今シーズンからJ2の入れ替え戦が条件つきで始まる。前回のコラムでいずれはという書き方をしたが、それから2週間ほどの1月17日にその詳細が発表された。(詳細はこちらを参照)

 22チームというJ2の定数がいっぱいになったので、そうした処置がとられるようになったということである。ところで、JFLとJ2という関係もいずれ、JFLの構成チームがすべてJを目指し、かつJの認定するクラブの基準を満たしているとなったら、J3へ改変することになるのだろうか。現在その条件を満たしているのは、カマタマーレ讃岐とV・ファーレン長崎の2クラブだけだが、半分ほど基準を満たしたクラブが占めたらそうすればいいと勝手に思う。なにしろ、これからはJ2から降格するクラブが生まれるのだから。前回にも書いたが、J2からJFLへの降格となると、現状では経営的にもかなり厳しくなるのは目に見えている。

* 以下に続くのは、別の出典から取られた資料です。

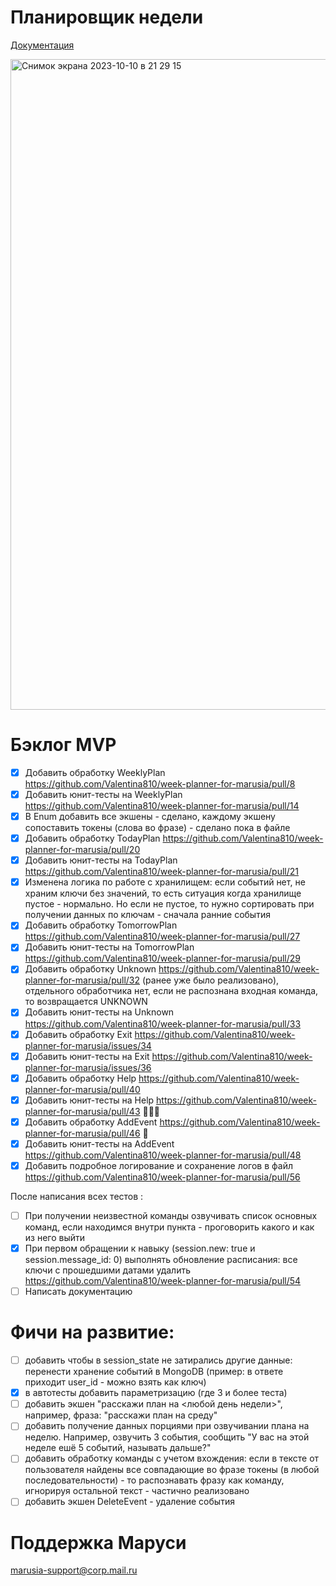 # Планировщик недели

[Документация](https://github.com/Valentina810/week-planner-for-marusia/blob/main/src/docs/index.md)

<img width="1041" alt="Снимок экрана 2023-10-10 в 21 29 15" src="https://github.com/Valentina810/week-planner-for-marusia/assets/83814517/2bf6457f-0112-4607-8e0f-6a2f8b71c447">

# Бэклог MVP

- [X] Добавить обработку WeeklyPlan https://github.com/Valentina810/week-planner-for-marusia/pull/8
- [X] Добавить юнит-тесты на WeeklyPlan https://github.com/Valentina810/week-planner-for-marusia/pull/14
- [X] В Enum добавить все экшены - сделано, каждому экшену сопоставить токены (слова во фразе) - сделано пока в файле
- [X] Добавить обработку TodayPlan https://github.com/Valentina810/week-planner-for-marusia/pull/20
- [X] Добавить юнит-тесты на TodayPlan https://github.com/Valentina810/week-planner-for-marusia/pull/21
- [X] Изменена логика по работе с хранилищем: если событий нет, не храним ключи без значений, то есть ситуация когда хранилище пустое - нормально. Но если не пустое, то нужно сортировать при получении данных по ключам - сначала ранние события
- [X] Добавить обработку TomorrowPlan https://github.com/Valentina810/week-planner-for-marusia/pull/27
- [X] Добавить юнит-тесты на TomorrowPlan https://github.com/Valentina810/week-planner-for-marusia/pull/29
- [X] Добавить обработку Unknown https://github.com/Valentina810/week-planner-for-marusia/pull/32 (ранее уже было
  реализовано), отдельного обработчика нет, если не распознана входная команда, то возвращается UNKNOWN
- [X] Добавить юнит-тесты на Unknown https://github.com/Valentina810/week-planner-for-marusia/pull/33
- [X] Добавить обработку Exit https://github.com/Valentina810/week-planner-for-marusia/issues/34
- [X] Добавить юнит-тесты на Exit https://github.com/Valentina810/week-planner-for-marusia/issues/36
- [X] Добавить обработку Help https://github.com/Valentina810/week-planner-for-marusia/pull/40
- [X] Добавить юнит-тесты на Help https://github.com/Valentina810/week-planner-for-marusia/pull/43 🥳🥳🥳
- [X] Добавить обработку AddEvent https://github.com/Valentina810/week-planner-for-marusia/pull/46 🤠
- [X] Добавить юнит-тесты на AddEvent https://github.com/Valentina810/week-planner-for-marusia/pull/48
- [X] Добавить подробное логирование и сохранение логов в файл https://github.com/Valentina810/week-planner-for-marusia/pull/56

После написания всех тестов :

- [ ] При получении неизвестной команды озвучивать список основных команд, если находимся внутри пункта - проговорить какого и как из него выйти
- [X] При первом обращении к навыку (session.new: true и session.message_id: 0) выполнять обновление расписания: все ключи с прошедшими датами удалить https://github.com/Valentina810/week-planner-for-marusia/pull/54
- [ ] Написать документацию 

# Фичи на развитие:

- [ ] добавить чтобы в session_state не затирались другие данные: перенести хранение событий в MongoDB (пример: в ответе
  приходит user_id - можно взять как ключ)
- [X] в автотесты добавить параметризацию (где 3 и более теста)
- [ ] добавить экшен "расскажи план на <любой день недели>", например, фраза: "расскажи план на среду"
- [ ] добавить получение данных порциями при озвучивании плана на неделю. Например, озвучить 3 события, сообщить "У вас
  на этой неделе ешё 5 событий, называть дальше?"
- [ ] добавить обработку команды с учетом вхождения: если в тексте от пользователя найдены все совпадающие во фразе
  токены (в любой последовательности) - то распознавать фразу как команду, игнорируя остальной текст - частично
  реализовано
- [ ] добавить экшен DeleteEvent - удаление события

# Поддержка Маруси

marusia-support@corp.mail.ru
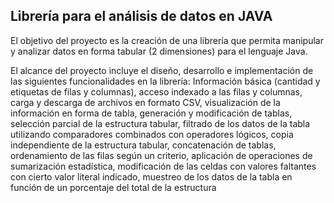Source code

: ## Librería para el análisis de datos en JAVA

El objetivo del proyecto es la creación de una librería que permita manipular y
analizar datos en forma tabular (2 dimensiones) para el lenguaje Java.

El alcance del proyecto incluye el diseño, desarrollo e implementación de las
siguientes funcionalidades en la librería: Información básica (cantidad y etiquetas de filas y
columnas), acceso indexado a las filas y columnas, carga y descarga de archivos en formato
CSV, visualización de la información en forma de tabla, generación y modificación de tablas,
selección parcial de la estructura tabular, filtrado de los datos de la tabla utilizando
comparadores combinados con operadores lógicos, copia independiente de la estructura
tabular, concatenación de tablas, ordenamiento de las filas según un criterio, aplicación de
operaciones de sumarización estadística, modificación de las celdas con valores faltantes
con cierto valor literal indicado, muestreo de los datos de la tabla en función de un
porcentaje del total de la estructura
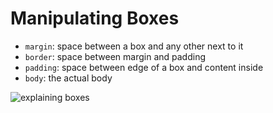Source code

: # Manipulating Boxes

- `margin`: space between a box and any other next to it
- `border`: space between margin and padding
- `padding`: space between edge of a box and content inside
- `body`: the actual body

![explaining boxes](https://cdn.statically.io/gh/TheOdinProject/curriculum/main/foundations/html_css/the-box-model/imgs/box-model.png)

 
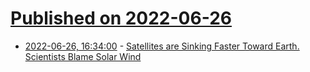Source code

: # [Published on 2022-06-26](index.md)

* [2022-06-26, 16:34:00](https://science.slashdot.org/story/22/06/26/0153208/satellites-are-sinking-faster-toward-earth-scientists-blame-solar-wind?utm_source=rss1.0mainlinkanon&utm_medium=feed) - [Satellites are Sinking Faster Toward Earth. Scientists Blame Solar Wind](https://science.slashdot.org/story/22/06/26/0153208/satellites-are-sinking-faster-toward-earth-scientists-blame-solar-wind?utm_source=rss1.0mainlinkanon&utm_medium=feed)

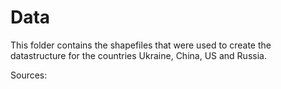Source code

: # Data

This folder contains the shapefiles that were used to create the datastructure for the countries Ukraine, China, US and Russia.

Sources:
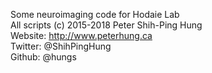 Some neuroimaging code for Hodaie Lab  
All scripts (c) 2015-2018 Peter Shih-Ping Hung  
Website: http://www.peterhung.ca  
Twitter: @ShihPingHung  
Github: @hungs

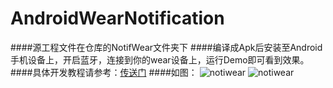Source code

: # AndroidWearNotification

####源工程文件在仓库的NotifWear文件夹下
####编译成Apk后安装至Android手机设备上，开启蓝牙，连接到你的wear设备上，运行Demo即可看到效果。
####具体开发教程请参考：[传送门](http://note.youdao.com/share/?id=71762ef8f2368300e7e1a0d726e84655&type=note)
####如图：
![notiwear](http://7xi6qz.com1.z0.glb.clouddn.com/androidwearnotificationwear.jpg)
![notiwear](http://7xi6qz.com1.z0.glb.clouddn.com/androidwearnotificationphoneapp.png)


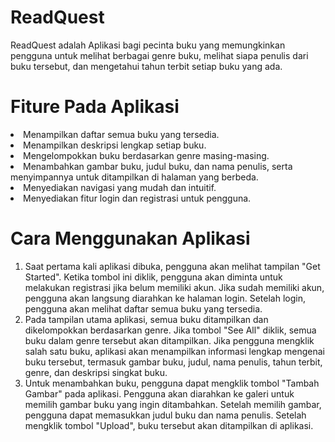 # ReadQuest
ReadQuest adalah Aplikasi bagi pecinta buku yang memungkinkan pengguna untuk melihat berbagai genre buku, melihat siapa penulis dari buku tersebut, dan mengetahui tahun terbit setiap buku yang ada.

# Fiture Pada Aplikasi 
<li>Menampilkan daftar semua buku yang tersedia.</li>
<li>Menampilkan deskripsi lengkap setiap buku.</li>
<li>Mengelompokkan buku berdasarkan genre masing-masing.</li>
<li>Menambahkan gambar buku, judul buku, dan nama penulis, serta menyimpannya untuk ditampilkan di halaman yang berbeda.</li>
<li>Menyediakan navigasi yang mudah dan intuitif.</li>
<li>Menyediakan fitur login dan registrasi untuk pengguna.</li>

# Cara Menggunakan Aplikasi 
1. Saat pertama kali aplikasi dibuka, pengguna akan melihat tampilan "Get Started". Ketika tombol ini diklik, pengguna akan diminta untuk melakukan registrasi jika belum memiliki akun. Jika sudah memiliki akun, pengguna akan langsung diarahkan ke halaman login. Setelah login, pengguna akan melihat daftar semua buku yang tersedia.
2. Pada tampilan utama aplikasi, semua buku ditampilkan dan dikelompokkan berdasarkan genre. Jika tombol "See All" diklik, semua buku dalam genre tersebut akan ditampilkan. Jika pengguna mengklik salah satu buku, aplikasi akan menampilkan informasi lengkap mengenai buku tersebut, termasuk gambar buku, judul, nama penulis, tahun terbit, genre, dan deskripsi singkat buku.
3. Untuk menambahkan buku, pengguna dapat mengklik tombol "Tambah Gambar" pada aplikasi. Pengguna akan diarahkan ke galeri untuk memilih gambar buku yang ingin ditambahkan. Setelah memilih gambar, pengguna dapat memasukkan judul buku dan nama penulis. Setelah mengklik tombol "Upload", buku tersebut akan ditampilkan di aplikasi.
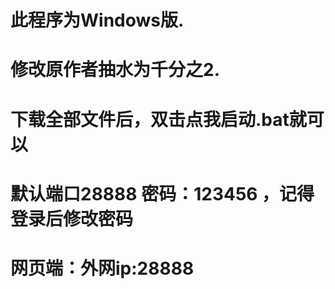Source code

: # 此程序为Windows版.
# 修改原作者抽水为千分之2.
# 下载全部文件后，双击点我启动.bat就可以
# 默认端口28888 密码：123456 ，记得登录后修改密码
# 网页端：外网ip:28888
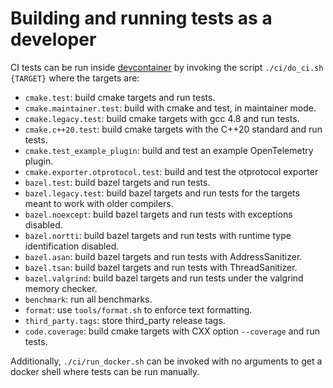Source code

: # Building and running tests as a developer

CI tests can be run inside
[devcontainer](../CONTRIBUTING.md###DevContainer-Setup-for-Project)
by invoking the script
`./ci/do_ci.sh {TARGET}` where the targets are:

* `cmake.test`: build cmake targets and run tests.
* `cmake.maintainer.test`: build with cmake and test, in maintainer mode.
* `cmake.legacy.test`: build cmake targets with gcc 4.8 and run tests.
* `cmake.c++20.test`: build cmake targets with the C++20 standard and run tests.
* `cmake.test_example_plugin`: build and test an example OpenTelemetry plugin.
* `cmake.exporter.otprotocol.test`: build and test the otprotocol exporter
* `bazel.test`: build bazel targets and run tests.
* `bazel.legacy.test`: build bazel targets and run tests for the targets meant
  to work with older compilers.
* `bazel.noexcept`: build bazel targets and run tests with exceptions disabled.
* `bazel.nortti`: build bazel targets and run tests with runtime type
  identification disabled.
* `bazel.asan`: build bazel targets and run tests with AddressSanitizer.
* `bazel.tsan`: build bazel targets and run tests with ThreadSanitizer.
* `bazel.valgrind`: build bazel targets and run tests under the valgrind memory
  checker.
* `benchmark`: run all benchmarks.
* `format`: use `tools/format.sh` to enforce text formatting.
* `third_party.tags`: store third_party release tags.
* `code.coverage`: build cmake targets with CXX option `--coverage` and run
  tests.

Additionally, `./ci/run_docker.sh` can be invoked with no arguments to get a
docker shell where tests can be run manually.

 日本の現状を考えたら、すべてがプロで成り立つかといったら、かなり怪しいので、JFLのようにプロとアマチュア混在するプロリーグがあってもいいと思うが、降格という事態を引き受けるためには、リーグ名はJ3という言い方をした方がよいと思う。というのも降格クラブには経営的な問題が起きやすくなるし、一方のプロを目指しているクラブにとっては、Jリーグというのは大きな意味があるからだ。Jはクラブに厳しい規範を求めているし、それに満たない場合は、2010年の町田ゼルビアのように、Jに上がらせないという厳しい処置をとったように、プロとしてのガイドラインをしっかりと設定しているので、Jと称されるリーグに所属することは、プロのクラブとして認定されたということになるからだ。そこに、上記のような降格クラブも出てくるのだから、J3というカテゴリーは今まで以上に意味があるし、早急に対応を考えるべきだろう。

 さらにいえば、将来的には、日本のサッカー界にとって様々な意味をもつことになる各都道府県に一つのプロのクラブを実現すべきだと願う立場なので、その受け皿としてはJという呼称が必要不可欠だからだ。単純計算で申し訳ないが、J3が20クラブほどで構成されたら、数としては47都道府県に各1以上存在することにもなる。具体的にはJ1、J2での基準の違いがあるように、J3での存在を認めるルールを作ればいいのだ。アマチュアも共存するのだから、J2以上の緩やかさでいいと思う。J2に上がれる実力を備えたら、それとともにクラブのスケールもJ2並みにすればよいのだから、Jの基本の「身の丈の経営」にもあっていると思う。J3はいわば経営的にもトレーニングの場だと考えればよいのだ。

 実際のところ、どうなのかその辺りを知りたくて、JFLのHPにアクセスしたが、未だに登録クラブは18(1月29日現在)で、松本山雅も町田ゼルビアもまだJFLのクラブだった。今シーズンは17クラブですよというのは、ニュースでしかなった。人員が足りないので、そこまで手が回らないのは想像できるので、別に文句はいう気はないが、欲しい情報はそこになかった。だが、そこに面白いものを見つけた。
『日本トップリーグ連携機構』(JTL)という名前の組織なので、JFLとJリーグの連携組織なのかと思って、クリックしたら、出てきたのは9競技11リーグの連携組織だった。バスケット、アイスホッケーとホッケー、ハンドボール、バレーボール、ラグビー、ソフトボール、アメリカンフットボールとサッカーの9競技なのだが、どういうわけか、サッカーはなでしこリーグとフットサルのFリーグだけで、JもJFLも参加していない。明らかに、サッカーの成功を機に05年に結成された団体にも関わらず、プロ野球機構とJは不在なのだ。
 プロ野球は歴史的なちがいあがるので、参加しないのは理解できるが、Jがいないのは、いささか違和感があった。
 この機構のあり方を読むと、Jは、他のリーグのお手本だと自覚しているようには思える。だからこそ、JFLの今後とJ3は切っても切れないことなのだから、早くヴィジョンをみせてほしいものだ。何故なら、J3のようなリーグが健全化すれば、ここに所属する他のリーグもさらに学ぶことが増えるのは間違いないからだ。